Die Ernährungsepigenetik, die Untersuchung, wie unsere eigene Ernährung und die Ernährung unsere Eltern und Großeltern unsere Gene beeinflusst, könnte Anreize für bessere Ernährungsentscheidungen geben.

Quelle: The Defender ursprünglich veröffentlicht am 24. April 2024
Von Nathaniel Johnson, Ph.D., Hasan Khatib, Ph.D., und Thomas D. Crenshaw, Ph.D.


Im Laufe des letzten Jahrhunderts hat sich das Verständnis der Forscher über die Genetik grundlegend verändert.

Nach dem ursprünglichen Modell der Genetik, das 1865 vom Biologen Gregor Mendel 1865 entwickelt wurde, galten Gene, unsere DNA, die hauptsächlich für unsere körperlichen Eigenschaften verantwortlich sind, als unveränderlich.
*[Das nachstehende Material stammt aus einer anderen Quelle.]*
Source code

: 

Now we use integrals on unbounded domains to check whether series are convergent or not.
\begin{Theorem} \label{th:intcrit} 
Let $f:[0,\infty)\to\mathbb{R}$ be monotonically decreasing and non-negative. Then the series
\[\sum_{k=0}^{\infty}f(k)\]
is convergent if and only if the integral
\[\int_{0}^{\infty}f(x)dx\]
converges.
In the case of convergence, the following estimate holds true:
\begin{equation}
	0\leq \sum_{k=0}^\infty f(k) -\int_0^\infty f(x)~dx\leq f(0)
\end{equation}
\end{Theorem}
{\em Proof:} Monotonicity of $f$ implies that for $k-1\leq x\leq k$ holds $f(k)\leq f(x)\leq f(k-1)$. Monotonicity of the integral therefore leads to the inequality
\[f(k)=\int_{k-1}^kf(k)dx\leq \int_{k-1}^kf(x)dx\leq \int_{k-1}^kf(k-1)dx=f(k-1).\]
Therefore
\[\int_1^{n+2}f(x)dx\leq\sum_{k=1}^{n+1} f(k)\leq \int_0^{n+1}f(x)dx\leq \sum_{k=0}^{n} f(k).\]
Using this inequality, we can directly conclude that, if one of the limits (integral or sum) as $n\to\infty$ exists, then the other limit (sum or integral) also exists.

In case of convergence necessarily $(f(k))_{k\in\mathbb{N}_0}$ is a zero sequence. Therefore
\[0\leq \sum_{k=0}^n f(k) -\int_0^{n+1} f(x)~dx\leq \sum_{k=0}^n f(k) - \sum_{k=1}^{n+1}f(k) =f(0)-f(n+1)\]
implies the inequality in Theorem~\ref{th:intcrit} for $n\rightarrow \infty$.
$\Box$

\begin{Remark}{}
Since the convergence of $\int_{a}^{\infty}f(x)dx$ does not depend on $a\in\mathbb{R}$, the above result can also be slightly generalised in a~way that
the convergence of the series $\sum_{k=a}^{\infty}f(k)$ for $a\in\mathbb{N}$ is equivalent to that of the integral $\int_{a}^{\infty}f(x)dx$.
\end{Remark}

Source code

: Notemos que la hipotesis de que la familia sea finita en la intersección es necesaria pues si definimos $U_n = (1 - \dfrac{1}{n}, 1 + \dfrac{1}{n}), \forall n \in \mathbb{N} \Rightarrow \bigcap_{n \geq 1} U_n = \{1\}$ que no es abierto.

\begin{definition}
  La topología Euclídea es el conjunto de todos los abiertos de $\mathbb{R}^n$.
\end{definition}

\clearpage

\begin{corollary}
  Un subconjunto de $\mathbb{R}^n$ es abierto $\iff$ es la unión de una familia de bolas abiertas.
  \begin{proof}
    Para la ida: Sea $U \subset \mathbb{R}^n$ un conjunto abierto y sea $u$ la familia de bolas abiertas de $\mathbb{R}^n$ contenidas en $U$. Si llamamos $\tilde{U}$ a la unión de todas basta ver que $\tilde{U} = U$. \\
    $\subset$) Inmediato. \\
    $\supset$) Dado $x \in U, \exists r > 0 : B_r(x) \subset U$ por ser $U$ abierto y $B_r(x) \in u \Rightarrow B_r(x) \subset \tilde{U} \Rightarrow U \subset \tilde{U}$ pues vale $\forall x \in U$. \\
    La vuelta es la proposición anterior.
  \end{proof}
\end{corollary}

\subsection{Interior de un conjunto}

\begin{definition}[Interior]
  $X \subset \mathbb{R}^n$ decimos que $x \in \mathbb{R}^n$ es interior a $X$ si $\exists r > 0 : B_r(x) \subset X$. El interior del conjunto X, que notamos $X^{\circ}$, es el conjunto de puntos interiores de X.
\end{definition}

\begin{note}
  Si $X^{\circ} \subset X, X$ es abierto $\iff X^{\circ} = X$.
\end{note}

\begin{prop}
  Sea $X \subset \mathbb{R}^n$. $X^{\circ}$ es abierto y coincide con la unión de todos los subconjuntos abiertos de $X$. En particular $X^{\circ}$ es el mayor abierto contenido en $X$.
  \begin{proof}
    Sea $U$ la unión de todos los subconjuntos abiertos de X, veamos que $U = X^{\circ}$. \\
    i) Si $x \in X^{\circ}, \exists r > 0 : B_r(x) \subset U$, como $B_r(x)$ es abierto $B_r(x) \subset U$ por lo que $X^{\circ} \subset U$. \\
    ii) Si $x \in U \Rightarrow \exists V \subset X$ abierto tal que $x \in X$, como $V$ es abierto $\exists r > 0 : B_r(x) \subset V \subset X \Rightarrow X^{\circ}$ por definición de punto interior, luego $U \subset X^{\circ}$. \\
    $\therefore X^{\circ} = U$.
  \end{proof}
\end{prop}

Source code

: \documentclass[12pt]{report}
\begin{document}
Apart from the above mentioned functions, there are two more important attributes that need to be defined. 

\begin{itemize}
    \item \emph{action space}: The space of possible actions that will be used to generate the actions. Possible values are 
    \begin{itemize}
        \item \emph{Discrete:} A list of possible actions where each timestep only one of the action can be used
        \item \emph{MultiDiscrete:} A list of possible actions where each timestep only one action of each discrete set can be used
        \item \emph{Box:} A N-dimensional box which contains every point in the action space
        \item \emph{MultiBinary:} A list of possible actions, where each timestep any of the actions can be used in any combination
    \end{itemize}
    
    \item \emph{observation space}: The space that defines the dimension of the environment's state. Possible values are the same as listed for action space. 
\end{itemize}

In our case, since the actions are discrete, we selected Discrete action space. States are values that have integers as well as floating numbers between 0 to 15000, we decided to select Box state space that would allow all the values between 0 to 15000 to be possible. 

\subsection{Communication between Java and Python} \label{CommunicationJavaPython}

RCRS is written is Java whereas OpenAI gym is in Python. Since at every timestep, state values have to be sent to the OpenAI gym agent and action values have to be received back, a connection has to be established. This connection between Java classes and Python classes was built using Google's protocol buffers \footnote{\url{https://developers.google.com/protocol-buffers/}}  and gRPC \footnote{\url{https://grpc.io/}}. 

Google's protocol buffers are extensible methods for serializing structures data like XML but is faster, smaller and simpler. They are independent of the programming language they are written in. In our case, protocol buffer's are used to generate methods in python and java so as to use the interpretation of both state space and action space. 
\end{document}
Dies bedeutet, dass man davon ausging, dass Gene von der Umwelt eines Menschen weitgehend unbeeinflusst bleiben. Mit dem Aufkommen der Epigenetik im Jahr 1942 wurde diese Vorstellung zerstört.

Unter Epigenetik versteht man Veränderungen der Genexpression, die ohne Veränderung der DNA-Sequenz erfolgen. Einige epigenetische Veränderungen betreffen Aspekte der Zellfunktion, wie zum Beispiel jene, die mit dem Alter verbunden sind.

Allerdings beeinflussen auch Umweltfaktoren die Genfunktion. Das Verhalten der Menschen wirkt sich auf ihre Genetik aus. Eineiige Zwillinge entwickeln sich beispielsweise aus einer einzigen befruchteten Eizelle und haben daher die gleiche genetische Ausstattung. Wenn die Zwillinge heranwachsen, kann sich ihr Erscheinungsbild aufgrund verschiedener Umwelteinflüsse ändern. Der eine Zwilling ernährt sich vielleicht gesund und ausgewogen, der andere ungesund, wodurch Unterschiede in der Ausprägung ihrer Gene entstehen, die eine Rolle bei der Fettleibigkeit spielen und dazu beitragen, dass der Körperfettanteil bei den Zwillingen unterschiedlich ist.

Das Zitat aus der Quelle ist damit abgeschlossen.